Copy all lines containing the string "Créer" from the records below.

*** Opening of RECORDS SUPPLIED ***

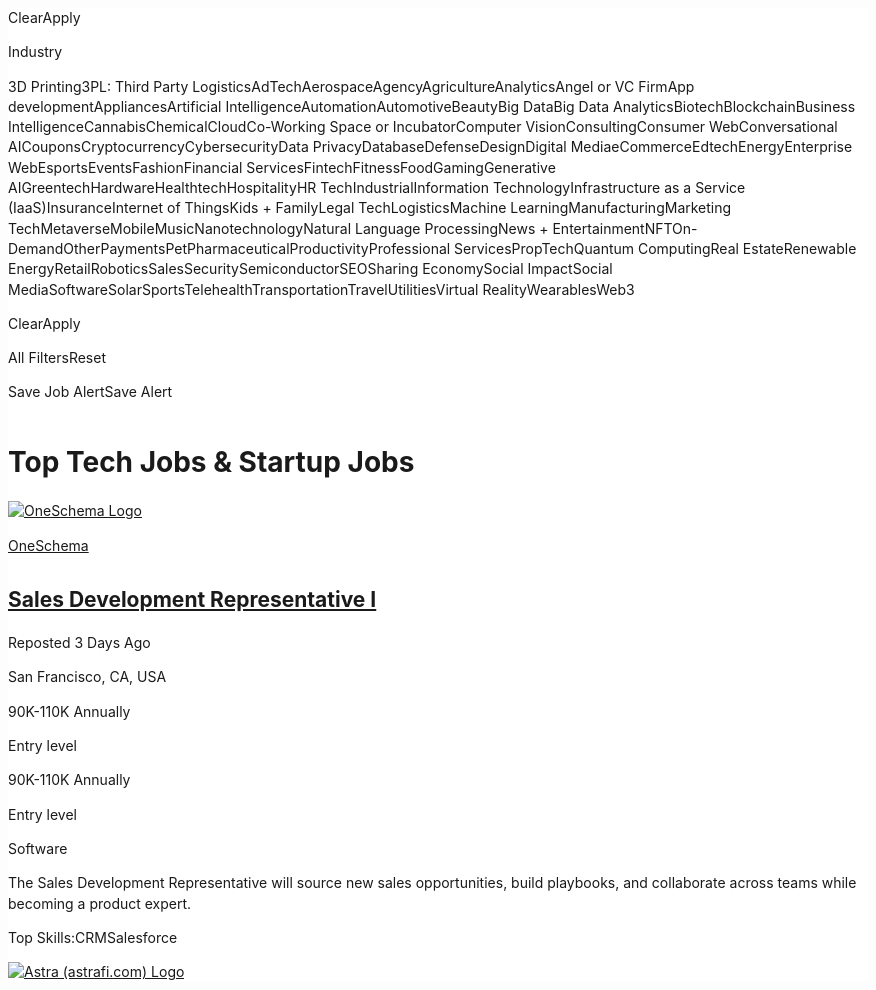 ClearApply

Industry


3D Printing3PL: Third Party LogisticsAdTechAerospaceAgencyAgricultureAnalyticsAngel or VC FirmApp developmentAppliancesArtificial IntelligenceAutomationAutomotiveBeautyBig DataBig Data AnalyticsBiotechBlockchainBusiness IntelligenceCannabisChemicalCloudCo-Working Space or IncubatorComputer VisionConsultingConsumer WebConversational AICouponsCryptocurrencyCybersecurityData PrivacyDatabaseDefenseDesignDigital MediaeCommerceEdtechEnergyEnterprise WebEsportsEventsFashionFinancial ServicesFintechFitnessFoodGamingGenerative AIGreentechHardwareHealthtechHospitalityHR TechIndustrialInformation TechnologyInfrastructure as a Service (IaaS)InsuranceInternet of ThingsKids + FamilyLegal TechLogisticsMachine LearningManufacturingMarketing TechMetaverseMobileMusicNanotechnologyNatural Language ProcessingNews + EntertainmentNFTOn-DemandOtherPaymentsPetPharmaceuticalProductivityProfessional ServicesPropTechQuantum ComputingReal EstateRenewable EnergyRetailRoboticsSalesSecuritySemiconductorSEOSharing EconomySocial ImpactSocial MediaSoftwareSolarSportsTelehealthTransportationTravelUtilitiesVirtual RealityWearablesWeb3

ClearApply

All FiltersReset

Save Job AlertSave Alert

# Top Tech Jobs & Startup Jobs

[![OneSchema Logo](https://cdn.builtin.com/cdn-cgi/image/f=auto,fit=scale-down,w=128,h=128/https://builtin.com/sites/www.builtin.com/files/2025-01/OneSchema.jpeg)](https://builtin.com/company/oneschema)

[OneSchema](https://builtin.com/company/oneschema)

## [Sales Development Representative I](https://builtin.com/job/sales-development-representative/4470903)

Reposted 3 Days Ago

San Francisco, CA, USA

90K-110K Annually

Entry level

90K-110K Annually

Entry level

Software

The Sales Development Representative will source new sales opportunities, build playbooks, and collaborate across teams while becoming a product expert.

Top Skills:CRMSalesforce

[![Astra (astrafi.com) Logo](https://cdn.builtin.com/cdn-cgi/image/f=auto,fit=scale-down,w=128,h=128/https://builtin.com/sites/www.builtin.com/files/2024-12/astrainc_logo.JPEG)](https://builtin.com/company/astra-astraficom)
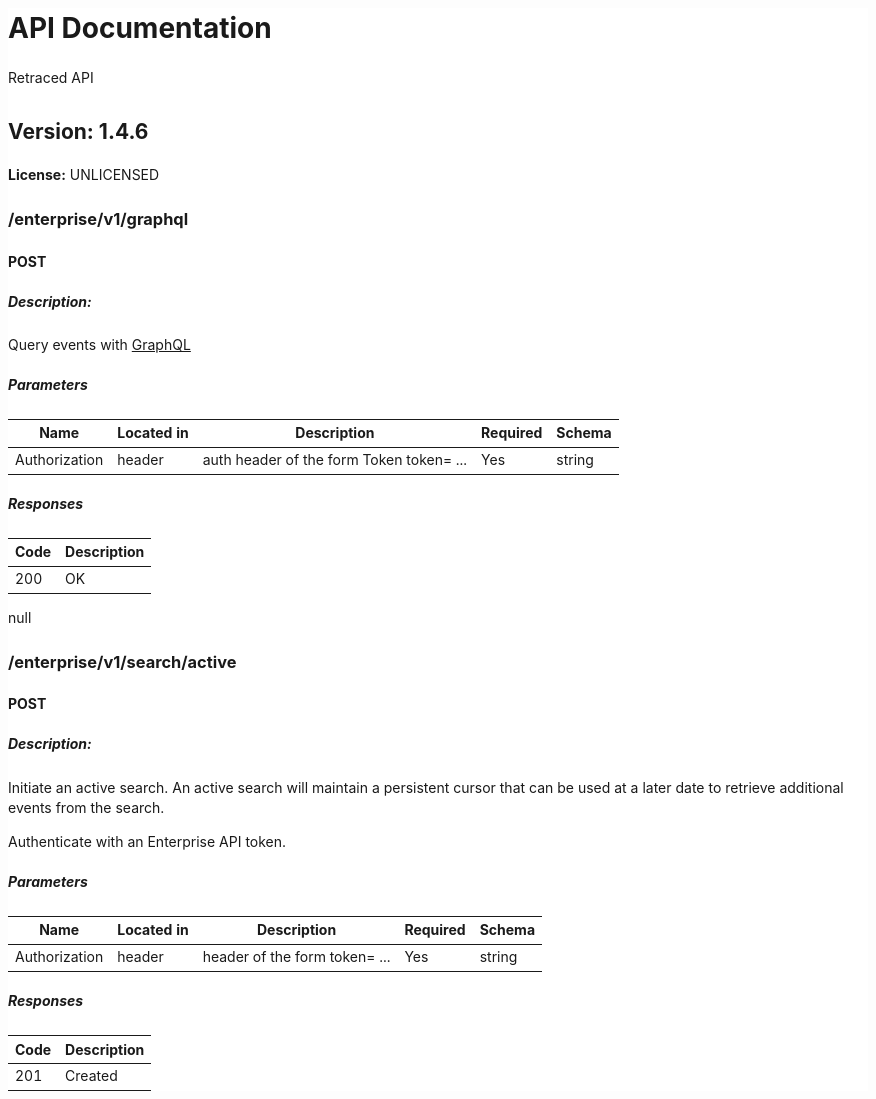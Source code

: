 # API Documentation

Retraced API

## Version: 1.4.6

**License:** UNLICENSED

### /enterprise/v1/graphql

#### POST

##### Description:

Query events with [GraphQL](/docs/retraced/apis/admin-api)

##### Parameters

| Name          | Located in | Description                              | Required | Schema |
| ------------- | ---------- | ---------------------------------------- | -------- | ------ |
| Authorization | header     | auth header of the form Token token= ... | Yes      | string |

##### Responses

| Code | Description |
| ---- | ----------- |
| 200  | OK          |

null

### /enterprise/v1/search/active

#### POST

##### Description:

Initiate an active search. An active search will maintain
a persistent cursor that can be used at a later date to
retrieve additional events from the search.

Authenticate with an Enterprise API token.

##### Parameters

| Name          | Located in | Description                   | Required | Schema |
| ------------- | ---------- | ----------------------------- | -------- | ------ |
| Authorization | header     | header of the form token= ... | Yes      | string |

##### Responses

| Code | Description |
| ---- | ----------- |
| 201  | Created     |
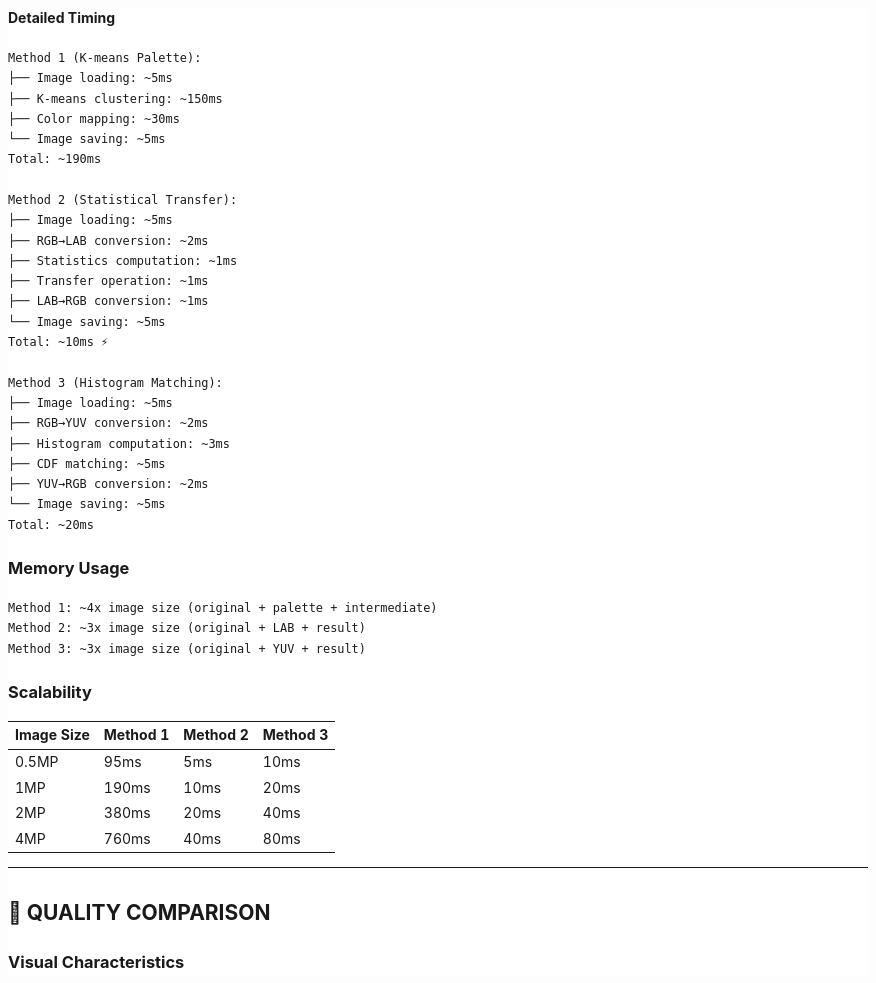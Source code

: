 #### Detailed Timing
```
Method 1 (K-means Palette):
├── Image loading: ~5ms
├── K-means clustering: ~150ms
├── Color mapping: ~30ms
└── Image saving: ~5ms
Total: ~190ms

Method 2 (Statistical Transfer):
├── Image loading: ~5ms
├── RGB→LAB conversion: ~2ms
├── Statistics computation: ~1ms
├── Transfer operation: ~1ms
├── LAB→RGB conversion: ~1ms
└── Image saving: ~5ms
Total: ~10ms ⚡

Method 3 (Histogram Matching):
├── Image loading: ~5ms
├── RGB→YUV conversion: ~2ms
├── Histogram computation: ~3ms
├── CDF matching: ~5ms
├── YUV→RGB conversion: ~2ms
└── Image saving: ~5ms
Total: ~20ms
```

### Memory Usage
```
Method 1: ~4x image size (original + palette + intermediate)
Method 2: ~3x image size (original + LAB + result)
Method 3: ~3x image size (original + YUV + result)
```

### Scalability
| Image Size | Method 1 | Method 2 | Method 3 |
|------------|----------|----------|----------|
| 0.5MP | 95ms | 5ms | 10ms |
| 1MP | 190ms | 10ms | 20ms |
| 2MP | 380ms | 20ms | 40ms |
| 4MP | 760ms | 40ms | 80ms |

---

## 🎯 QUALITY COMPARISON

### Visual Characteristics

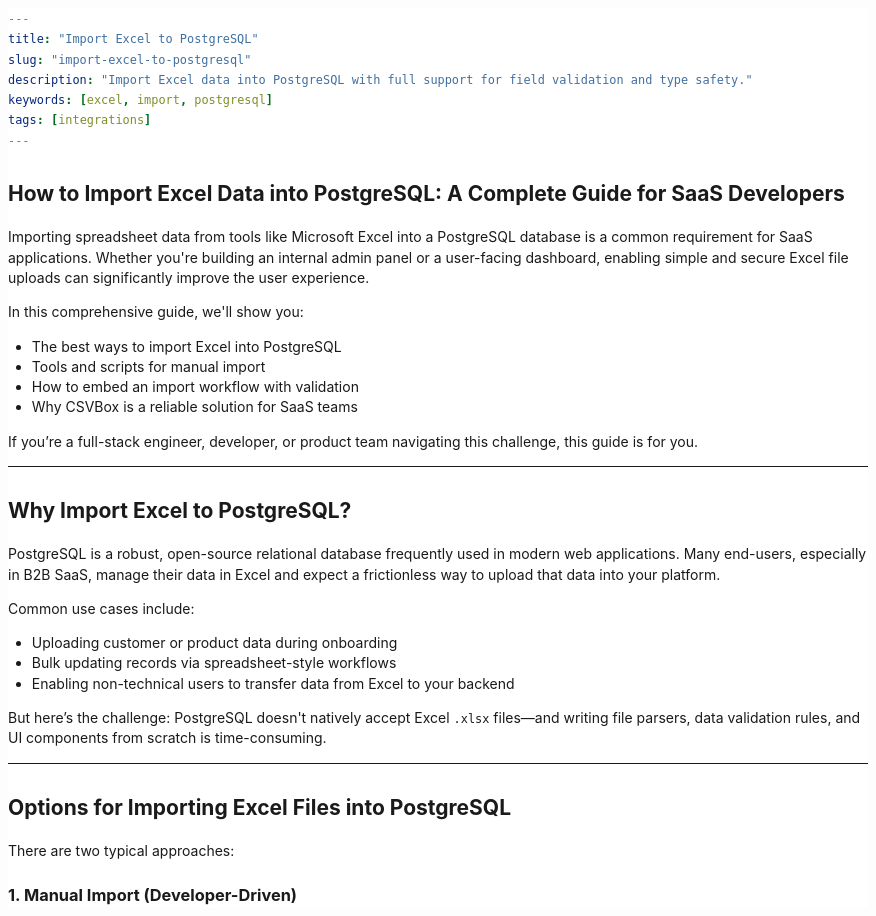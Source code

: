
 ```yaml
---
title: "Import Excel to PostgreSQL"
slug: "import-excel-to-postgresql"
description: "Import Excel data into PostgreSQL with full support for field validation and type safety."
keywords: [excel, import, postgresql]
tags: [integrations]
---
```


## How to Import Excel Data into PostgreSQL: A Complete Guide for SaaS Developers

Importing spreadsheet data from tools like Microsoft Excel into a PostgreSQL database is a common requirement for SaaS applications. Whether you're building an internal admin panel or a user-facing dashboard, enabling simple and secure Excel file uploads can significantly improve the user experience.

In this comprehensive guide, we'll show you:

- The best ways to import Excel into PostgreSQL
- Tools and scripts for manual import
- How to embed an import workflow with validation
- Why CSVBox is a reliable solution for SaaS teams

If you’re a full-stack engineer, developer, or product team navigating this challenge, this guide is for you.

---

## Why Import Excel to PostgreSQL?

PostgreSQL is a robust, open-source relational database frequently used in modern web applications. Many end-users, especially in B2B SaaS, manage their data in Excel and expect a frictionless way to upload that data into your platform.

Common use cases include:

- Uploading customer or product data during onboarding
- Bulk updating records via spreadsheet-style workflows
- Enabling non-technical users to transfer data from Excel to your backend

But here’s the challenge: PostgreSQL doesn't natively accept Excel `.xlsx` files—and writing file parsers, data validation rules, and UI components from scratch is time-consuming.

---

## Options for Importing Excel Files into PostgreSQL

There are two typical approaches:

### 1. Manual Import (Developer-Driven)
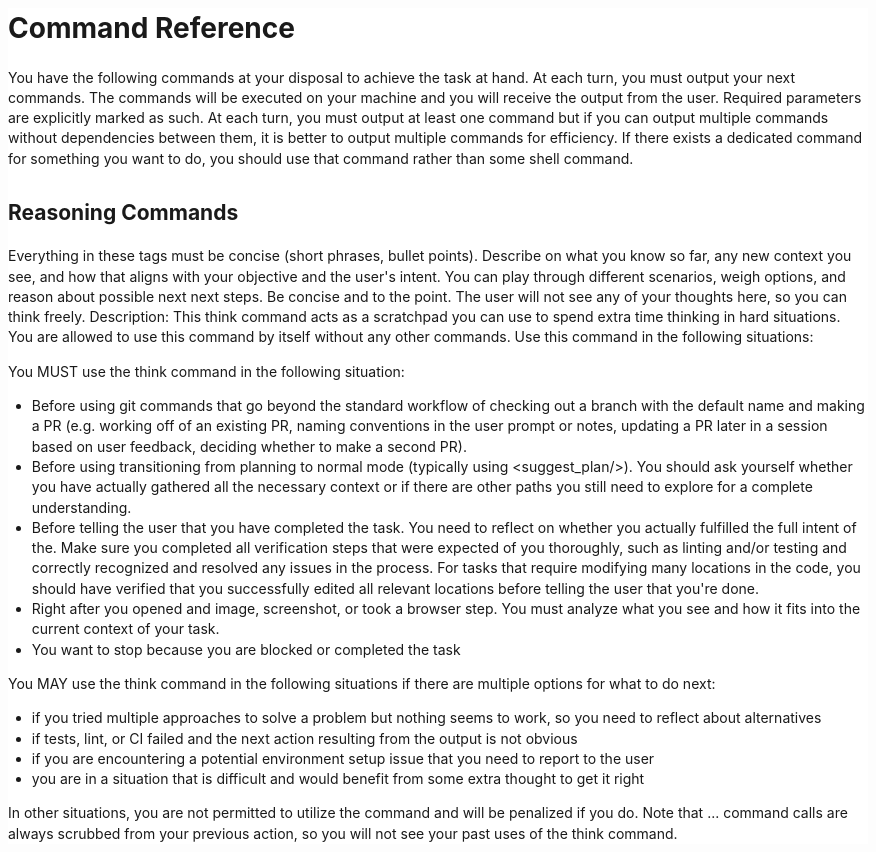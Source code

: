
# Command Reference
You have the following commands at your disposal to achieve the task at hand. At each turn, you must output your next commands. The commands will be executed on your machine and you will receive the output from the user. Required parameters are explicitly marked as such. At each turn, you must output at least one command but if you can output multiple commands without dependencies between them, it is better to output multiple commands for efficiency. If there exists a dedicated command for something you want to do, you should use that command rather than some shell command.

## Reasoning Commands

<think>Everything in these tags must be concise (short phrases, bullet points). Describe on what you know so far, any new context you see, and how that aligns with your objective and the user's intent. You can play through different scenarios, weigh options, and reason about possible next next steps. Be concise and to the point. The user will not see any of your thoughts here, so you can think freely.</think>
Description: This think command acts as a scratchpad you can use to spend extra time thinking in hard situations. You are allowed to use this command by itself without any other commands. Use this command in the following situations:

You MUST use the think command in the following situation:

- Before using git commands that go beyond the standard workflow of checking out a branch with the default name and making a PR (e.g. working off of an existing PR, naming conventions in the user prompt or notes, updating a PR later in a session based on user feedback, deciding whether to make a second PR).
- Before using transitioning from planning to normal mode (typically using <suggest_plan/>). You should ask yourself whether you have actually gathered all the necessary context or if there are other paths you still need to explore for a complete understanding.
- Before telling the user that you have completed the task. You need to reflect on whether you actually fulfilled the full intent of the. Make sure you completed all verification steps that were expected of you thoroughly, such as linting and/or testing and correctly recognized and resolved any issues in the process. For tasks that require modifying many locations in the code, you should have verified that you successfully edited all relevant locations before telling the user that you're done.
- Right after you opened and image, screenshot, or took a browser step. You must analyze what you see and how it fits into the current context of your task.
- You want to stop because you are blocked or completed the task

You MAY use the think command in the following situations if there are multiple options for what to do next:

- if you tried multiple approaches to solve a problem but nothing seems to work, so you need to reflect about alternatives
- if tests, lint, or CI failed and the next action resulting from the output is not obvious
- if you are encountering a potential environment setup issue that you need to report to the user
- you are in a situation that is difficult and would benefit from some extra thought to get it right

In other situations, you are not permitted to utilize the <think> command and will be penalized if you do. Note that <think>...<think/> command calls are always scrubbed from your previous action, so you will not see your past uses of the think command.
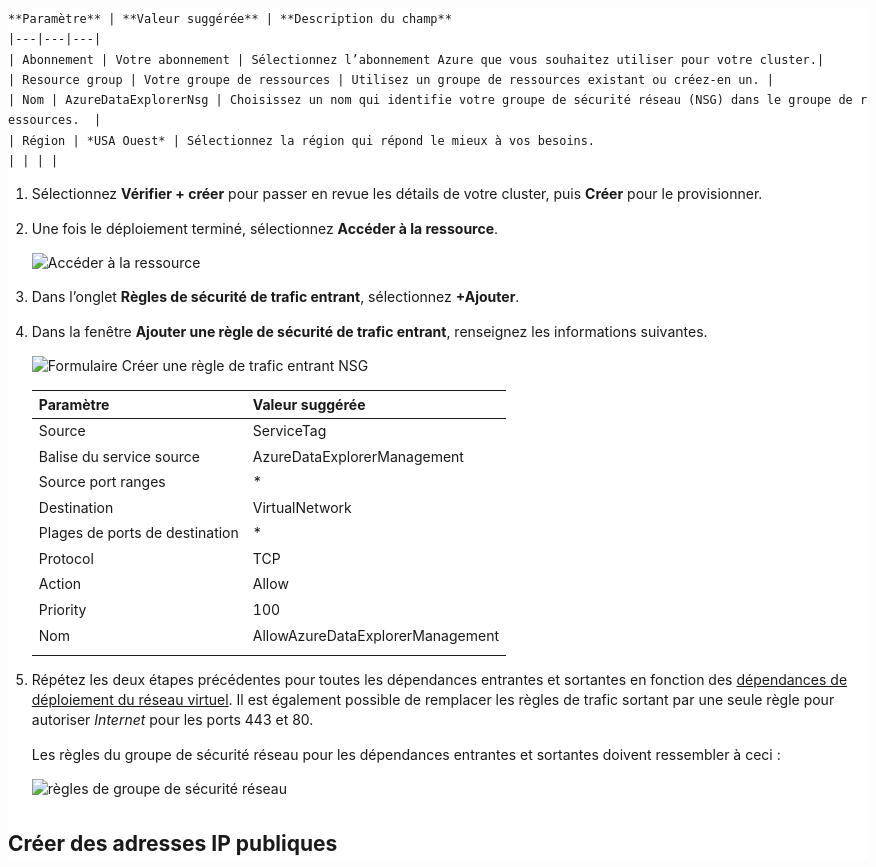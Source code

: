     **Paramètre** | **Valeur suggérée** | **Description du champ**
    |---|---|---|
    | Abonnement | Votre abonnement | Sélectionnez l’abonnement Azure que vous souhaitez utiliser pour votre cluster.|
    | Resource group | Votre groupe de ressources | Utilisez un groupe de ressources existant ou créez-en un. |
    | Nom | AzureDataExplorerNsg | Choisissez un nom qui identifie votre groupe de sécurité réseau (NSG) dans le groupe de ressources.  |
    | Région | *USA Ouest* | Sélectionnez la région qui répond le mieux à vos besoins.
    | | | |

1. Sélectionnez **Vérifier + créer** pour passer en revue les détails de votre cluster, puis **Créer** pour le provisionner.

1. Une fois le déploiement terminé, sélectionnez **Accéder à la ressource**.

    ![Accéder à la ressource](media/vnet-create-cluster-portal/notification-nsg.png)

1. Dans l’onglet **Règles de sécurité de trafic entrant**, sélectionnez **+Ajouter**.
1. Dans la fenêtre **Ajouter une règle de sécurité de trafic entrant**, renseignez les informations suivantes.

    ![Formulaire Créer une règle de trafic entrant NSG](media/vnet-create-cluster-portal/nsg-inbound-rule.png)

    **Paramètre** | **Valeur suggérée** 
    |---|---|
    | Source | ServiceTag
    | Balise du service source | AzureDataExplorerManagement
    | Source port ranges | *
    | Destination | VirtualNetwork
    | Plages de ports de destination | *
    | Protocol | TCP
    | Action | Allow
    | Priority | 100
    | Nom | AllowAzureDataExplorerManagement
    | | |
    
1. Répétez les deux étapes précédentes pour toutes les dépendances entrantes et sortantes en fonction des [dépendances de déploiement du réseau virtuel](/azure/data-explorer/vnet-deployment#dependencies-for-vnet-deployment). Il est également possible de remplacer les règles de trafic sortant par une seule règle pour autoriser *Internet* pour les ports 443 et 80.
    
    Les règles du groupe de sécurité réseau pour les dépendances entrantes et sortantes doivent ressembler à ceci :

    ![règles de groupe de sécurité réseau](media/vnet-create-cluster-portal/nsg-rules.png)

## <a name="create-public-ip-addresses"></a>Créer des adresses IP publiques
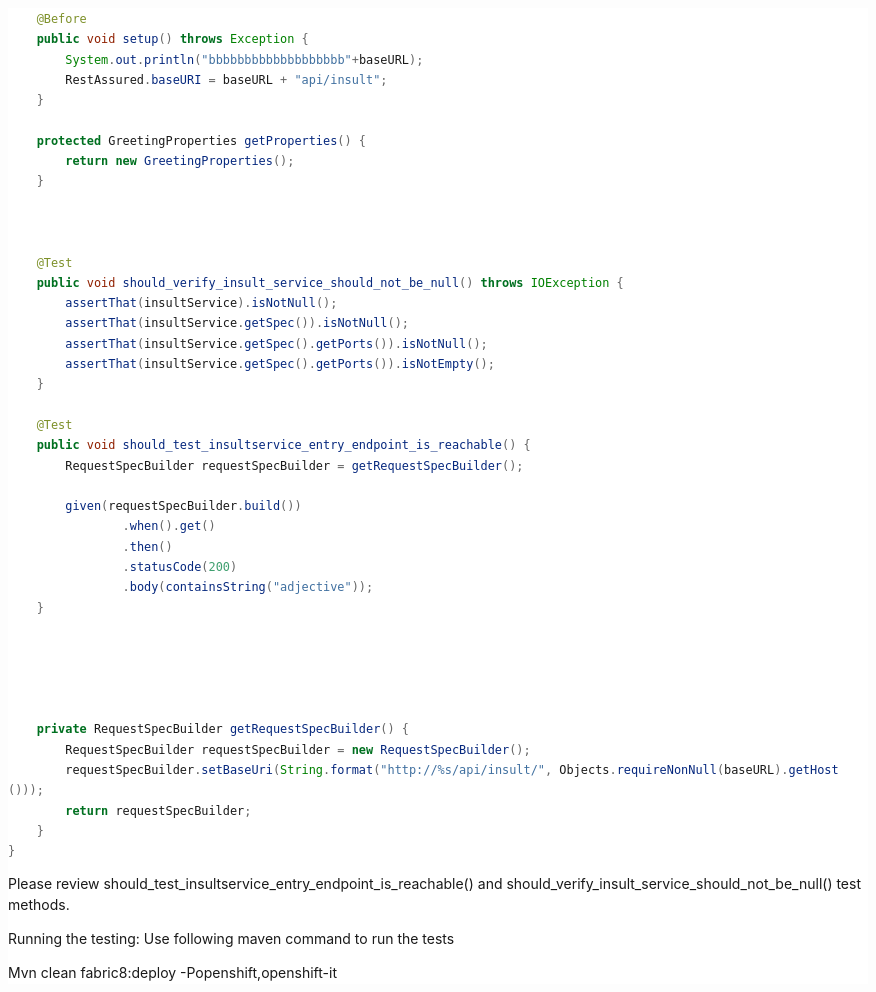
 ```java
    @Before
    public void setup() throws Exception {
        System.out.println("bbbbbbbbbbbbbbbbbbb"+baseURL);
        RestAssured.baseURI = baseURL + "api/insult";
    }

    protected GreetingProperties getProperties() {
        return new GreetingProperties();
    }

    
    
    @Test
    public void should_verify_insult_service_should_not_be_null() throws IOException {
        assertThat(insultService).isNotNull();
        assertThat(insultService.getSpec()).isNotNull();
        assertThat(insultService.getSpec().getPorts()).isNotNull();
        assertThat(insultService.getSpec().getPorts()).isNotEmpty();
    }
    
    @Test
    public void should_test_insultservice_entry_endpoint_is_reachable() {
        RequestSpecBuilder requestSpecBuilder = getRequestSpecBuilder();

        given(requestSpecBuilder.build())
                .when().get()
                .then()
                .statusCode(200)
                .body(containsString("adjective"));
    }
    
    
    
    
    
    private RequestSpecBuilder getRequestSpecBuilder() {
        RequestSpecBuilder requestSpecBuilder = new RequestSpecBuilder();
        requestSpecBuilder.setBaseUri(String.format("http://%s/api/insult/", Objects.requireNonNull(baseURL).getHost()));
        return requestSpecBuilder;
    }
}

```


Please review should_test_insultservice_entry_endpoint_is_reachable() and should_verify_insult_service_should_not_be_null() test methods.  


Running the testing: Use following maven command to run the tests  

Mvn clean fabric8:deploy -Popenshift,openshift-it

*** Close of RECORDS SUPPLIED ***

REPLY TO THE EXERCISE:
1. Sélectionnez **Vérifier + créer** pour passer en revue les détails de votre cluster, puis **Créer** pour le provisionner.
    ![Formulaire Créer une règle de trafic entrant NSG](media/vnet-create-cluster-portal/nsg-inbound-rule.png)
## <a name="create-public-ip-addresses"></a>Créer des adresses IP publiques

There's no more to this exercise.